Ongoing History of New Music

Ongoing History Daily: The Concept of Selling Out

Back in the day, you almost never heard well-known songs in TV commercials.  But then in the 80s, things began to change. 

The turning point was a Nike commercial in March 1987 that used the original version of the Beatles’ “Revolution.”  People were aghast, but after that campaign, there was no going back.  A new industry was created of companies whose sole purpose was to negotiate through the legalities of using a well-known song in a commercial campaign. 
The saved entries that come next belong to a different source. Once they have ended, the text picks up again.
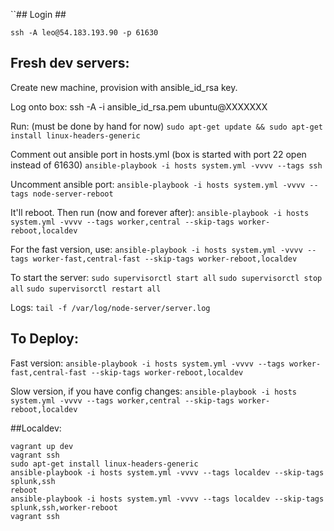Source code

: ``## Login ##

`ssh -A leo@54.183.193.90 -p 61630`

## Fresh dev servers: ##

Create new machine, provision with ansible_id_rsa key.

Log onto box:
ssh -A -i ansible_id_rsa.pem ubuntu@XXXXXXX

Run: (must be done by hand for now)
`sudo apt-get update && sudo apt-get install linux-headers-generic`

Comment out ansible port in hosts.yml (box is started with port 22 open instead of 61630)
`ansible-playbook -i hosts system.yml -vvvv --tags ssh`

Uncomment ansible port:
`ansible-playbook -i hosts system.yml -vvvv --tags node-server-reboot`

It'll reboot. Then run (now and forever after):
`ansible-playbook -i hosts system.yml -vvvv --tags worker,central --skip-tags worker-reboot,localdev`

For the fast version, use:
`ansible-playbook -i hosts system.yml -vvvv --tags worker-fast,central-fast --skip-tags worker-reboot,localdev`

To start the server:
`sudo supervisorctl start all`
`sudo supervisorctl stop all`
`sudo supervisorctl restart all`

Logs:
`tail -f /var/log/node-server/server.log`

## To Deploy:
Fast version:
`ansible-playbook -i hosts system.yml -vvvv --tags worker-fast,central-fast --skip-tags worker-reboot,localdev`

Slow version, if you have config changes:
`ansible-playbook -i hosts system.yml -vvvv --tags worker,central --skip-tags worker-reboot,localdev`


##Localdev:

```
vagrant up dev
vagrant ssh
sudo apt-get install linux-headers-generic
ansible-playbook -i hosts system.yml -vvvv --tags localdev --skip-tags splunk,ssh
reboot
ansible-playbook -i hosts system.yml -vvvv --tags localdev --skip-tags splunk,ssh,worker-reboot
vagrant ssh
```
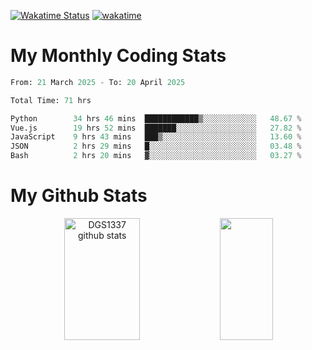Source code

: [![Wakatime Status](https://github.com/noopurphalak/noopurphalak/workflows/wakatime-status-update/badge.svg)](https://github.com/noopurphalak/noopurphalak/actions/workflows/main.yml)
[![wakatime](https://wakatime.com/badge/user/80ace140-ef40-4fdd-b8ed-f3be3d2e1aea.svg)](https://wakatime.com/@80ace140-ef40-4fdd-b8ed-f3be3d2e1aea)

# My Monthly Coding Stats

<!--START_SECTION:waka-->

```python
From: 21 March 2025 - To: 20 April 2025

Total Time: 71 hrs

Python        34 hrs 46 mins  ████████████▒░░░░░░░░░░░░   48.67 %
Vue.js        19 hrs 52 mins  ███████░░░░░░░░░░░░░░░░░░   27.82 %
JavaScript    9 hrs 43 mins   ███▒░░░░░░░░░░░░░░░░░░░░░   13.60 %
JSON          2 hrs 29 mins   █░░░░░░░░░░░░░░░░░░░░░░░░   03.48 %
Bash          2 hrs 20 mins   ▓░░░░░░░░░░░░░░░░░░░░░░░░   03.27 %
```

<!--END_SECTION:waka-->

# My Github Stats
<div style="text-align: center;">
  <img width="49%" height="195px" src="https://github-readme-stats-sigma-five.vercel.app/api?username=noopurphalak&show_icons=true&count_private=true&hide_border=true&title_color=00FFFF&icon_color=00FFFF&text_color=00FFFF&bg_color=0d1117" alt="DGS1337 github stats" />
  <img width="41%" height="195px" src="https://github-readme-stats-sigma-five.vercel.app/api/top-langs/?username=noopurphalak&layout=compact&hide_border=true&title_color=00FFFF&text_color=00FFFF&bg_color=0d1117" />
</div>
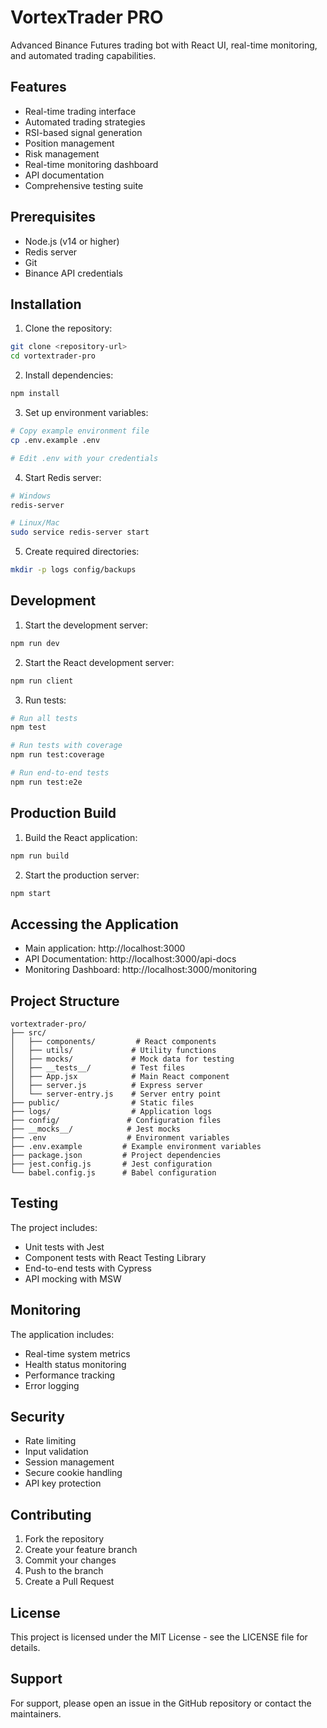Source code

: # VortexTrader PRO

Advanced Binance Futures trading bot with React UI, real-time monitoring, and automated trading capabilities.

## Features

- Real-time trading interface
- Automated trading strategies
- RSI-based signal generation
- Position management
- Risk management
- Real-time monitoring dashboard
- API documentation
- Comprehensive testing suite

## Prerequisites

- Node.js (v14 or higher)
- Redis server
- Git
- Binance API credentials

## Installation

1. Clone the repository:

```bash
git clone <repository-url>
cd vortextrader-pro
```

2. Install dependencies:

```bash
npm install
```

3. Set up environment variables:

```bash
# Copy example environment file
cp .env.example .env

# Edit .env with your credentials
```

4. Start Redis server:

```bash
# Windows
redis-server

# Linux/Mac
sudo service redis-server start
```

5. Create required directories:

```bash
mkdir -p logs config/backups
```

## Development

1. Start the development server:

```bash
npm run dev
```

2. Start the React development server:

```bash
npm run client
```

3. Run tests:

```bash
# Run all tests
npm test

# Run tests with coverage
npm run test:coverage

# Run end-to-end tests
npm run test:e2e
```

## Production Build

1. Build the React application:

```bash
npm run build
```

2. Start the production server:

```bash
npm start
```

## Accessing the Application

- Main application: http://localhost:3000
- API Documentation: http://localhost:3000/api-docs
- Monitoring Dashboard: http://localhost:3000/monitoring

## Project Structure

```
vortextrader-pro/
├── src/
│   ├── components/         # React components
│   ├── utils/             # Utility functions
│   ├── mocks/             # Mock data for testing
│   ├── __tests__/         # Test files
│   ├── App.jsx            # Main React component
│   ├── server.js          # Express server
│   └── server-entry.js    # Server entry point
├── public/                # Static files
├── logs/                  # Application logs
├── config/               # Configuration files
├── __mocks__/            # Jest mocks
├── .env                  # Environment variables
├── .env.example         # Example environment variables
├── package.json         # Project dependencies
├── jest.config.js       # Jest configuration
└── babel.config.js      # Babel configuration
```

## Testing

The project includes:

- Unit tests with Jest
- Component tests with React Testing Library
- End-to-end tests with Cypress
- API mocking with MSW

## Monitoring

The application includes:

- Real-time system metrics
- Health status monitoring
- Performance tracking
- Error logging

## Security

- Rate limiting
- Input validation
- Session management
- Secure cookie handling
- API key protection

## Contributing

1. Fork the repository
2. Create your feature branch
3. Commit your changes
4. Push to the branch
5. Create a Pull Request

## License

This project is licensed under the MIT License - see the LICENSE file for details.

## Support

For support, please open an issue in the GitHub repository or contact the maintainers.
Today, using a song to sell your product or service is pretty much the norm.  In the age of cratering music sales, licensing songs has become an extremely important alternate source of revenue.

Alan Cross

is an internationally known broadcaster, interviewer, writer, consultant, blogger and speaker. In his 40+ years in the music business, Alan has interviewed the biggest names in rock, from David Bowie and U2 to Pearl Jam and the Foo Fighters. He’s also known as a musicologist and documentarian through programs like The Ongoing History of New Music.

Alan Cross has 37821 posts and counting. See all posts by Alan Cross

One thought on “Ongoing History Daily: The Concept of Selling Out

  • Back in 1987, though, The Beatles did not give Nike permission to use “Revolution” in their commercials, so they sued (and settled out of court later). Now, if you used “Rock and Roll” from Led Zeppelin that was used to advertise Cadillac in 2000, that’s a different story.